4. The feed horn of claim 3, wherein the layer of printed circuit board comprises at least one of a dielectric and a metal.

5. The feed horn of claim 4, wherein the layer of printed circuit board has metal traces printed thereon.

6. The feed horn of claim 5, wherein the dielectric comprises at least one of a ceramic, a glass or a polymer-based material.

7. The feed horn of claim 1, wherein the feed horn is used to transmit and/or receive electromagnetic waves.

8. The feed horn of claim 1, wherein the layer of printed circuit board is either a single layer of printed circuit board, a multi layer of printed circuit boards or a printed circuit board with multi layers.

9. The feed horn of claim 1 further comprising a dielectric layer with an effective index of refraction above 1.

10. The feed horn of claim 1, wherein a cross section of the outer layer is either circular, elliptical, square, rectangular, hexagonal, octagonal or any shape with n-fold symmetry, wherein n is an integer.

11. The feed horn of claim 1, wherein the feed horn is either directly radiating or serving as a feed to a reflector.

12. The feed horn of claim 1, wherein the feed horn's operating frequency range is from UHF (Ultra High Frequency) to THz (terahertz).

13. The feed horn of claim 1, wherein the layer of printed circuit board has an effective index of refraction between 0 and 1 in all or part of an operating frequency range.

14. The feed horn of claim 1, wherein the layer of printed circuit board is a low loss tangent material and not an absorber.

15. The feed horn of claim 1, wherein the outer layer comprises four walls so that a cross section of the outer layer is rectangular, wherein the layer of printed circuit board only lines the inner surface of two of the four walls that are opposite to each other and the layer of printed circuit board does not line the inner surface of the other two walls.

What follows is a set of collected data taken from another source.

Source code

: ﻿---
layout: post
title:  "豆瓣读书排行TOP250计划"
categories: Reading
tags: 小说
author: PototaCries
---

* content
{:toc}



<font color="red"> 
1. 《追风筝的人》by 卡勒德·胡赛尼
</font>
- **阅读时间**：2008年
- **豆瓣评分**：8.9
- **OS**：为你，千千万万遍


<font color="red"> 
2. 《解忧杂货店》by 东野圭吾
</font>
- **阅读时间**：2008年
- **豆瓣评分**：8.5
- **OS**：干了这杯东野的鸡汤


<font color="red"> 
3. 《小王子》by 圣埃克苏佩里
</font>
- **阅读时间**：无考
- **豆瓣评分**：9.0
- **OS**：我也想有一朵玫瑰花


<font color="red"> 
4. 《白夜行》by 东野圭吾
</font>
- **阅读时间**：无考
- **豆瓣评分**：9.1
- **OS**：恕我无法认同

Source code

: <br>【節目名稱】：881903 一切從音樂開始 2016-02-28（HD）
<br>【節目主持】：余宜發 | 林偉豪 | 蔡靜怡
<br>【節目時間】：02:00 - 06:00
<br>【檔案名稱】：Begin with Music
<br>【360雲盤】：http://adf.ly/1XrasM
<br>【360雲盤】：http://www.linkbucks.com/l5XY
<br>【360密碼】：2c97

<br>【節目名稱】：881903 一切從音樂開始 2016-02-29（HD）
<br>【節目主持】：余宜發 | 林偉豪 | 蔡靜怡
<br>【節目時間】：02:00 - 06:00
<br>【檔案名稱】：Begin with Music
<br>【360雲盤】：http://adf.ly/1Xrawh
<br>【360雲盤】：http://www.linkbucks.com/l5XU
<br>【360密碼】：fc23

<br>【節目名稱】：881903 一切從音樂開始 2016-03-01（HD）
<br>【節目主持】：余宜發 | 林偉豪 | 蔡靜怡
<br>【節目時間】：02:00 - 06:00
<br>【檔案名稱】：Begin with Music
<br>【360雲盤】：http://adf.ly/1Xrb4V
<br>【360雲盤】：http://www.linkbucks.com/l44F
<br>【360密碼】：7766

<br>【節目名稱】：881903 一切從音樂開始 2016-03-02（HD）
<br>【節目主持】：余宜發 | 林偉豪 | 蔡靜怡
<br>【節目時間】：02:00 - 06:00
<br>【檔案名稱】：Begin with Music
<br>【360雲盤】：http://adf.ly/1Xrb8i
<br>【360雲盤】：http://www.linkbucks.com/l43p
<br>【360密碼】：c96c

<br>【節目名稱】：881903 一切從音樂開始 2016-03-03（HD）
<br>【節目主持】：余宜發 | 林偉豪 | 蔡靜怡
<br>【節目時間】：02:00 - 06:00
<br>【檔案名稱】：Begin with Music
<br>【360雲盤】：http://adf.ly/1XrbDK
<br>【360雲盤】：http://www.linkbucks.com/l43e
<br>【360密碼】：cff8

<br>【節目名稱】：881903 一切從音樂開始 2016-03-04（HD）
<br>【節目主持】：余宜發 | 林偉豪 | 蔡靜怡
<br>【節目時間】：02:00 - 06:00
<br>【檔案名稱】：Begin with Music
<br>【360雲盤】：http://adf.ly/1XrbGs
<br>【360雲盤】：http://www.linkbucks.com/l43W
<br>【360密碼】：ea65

16. A feed horn comprising:

one or more horn walls, wherein at least one of the one or more horn walls comprises a layer of printed circuit board, wherein the layer of printed circuit board is a metamaterial for manipulating propagation of electromagnetic waves.

17. The feed horn of claim 16, wherein the one or more horn walls are all electrically connected together.

18. The feed horn of claim 17, wherein the layer of printed circuit board is flexible, rigid or semi rigid.

19. The feed horn of claim 18, wherein the layer of printed circuit board comprises at least one of a dielectric and a metal.

20. A power combiner assembly comprising:

a plurality of power amplifiers; and

a feed horn comprising an outer layer having an inner surface, and a layer of printed circuit board lining substantially the entire inner surface of the outer layer, wherein the layer of printed circuit board is a metamaterial for manipulating propagation of electromagnetic waves;

wherein the plurality of power amplifiers are configured to provide power to the feed horn and wherein the feed horn is configured to combine the power from the plurality of power amplifiers into a single power transmission.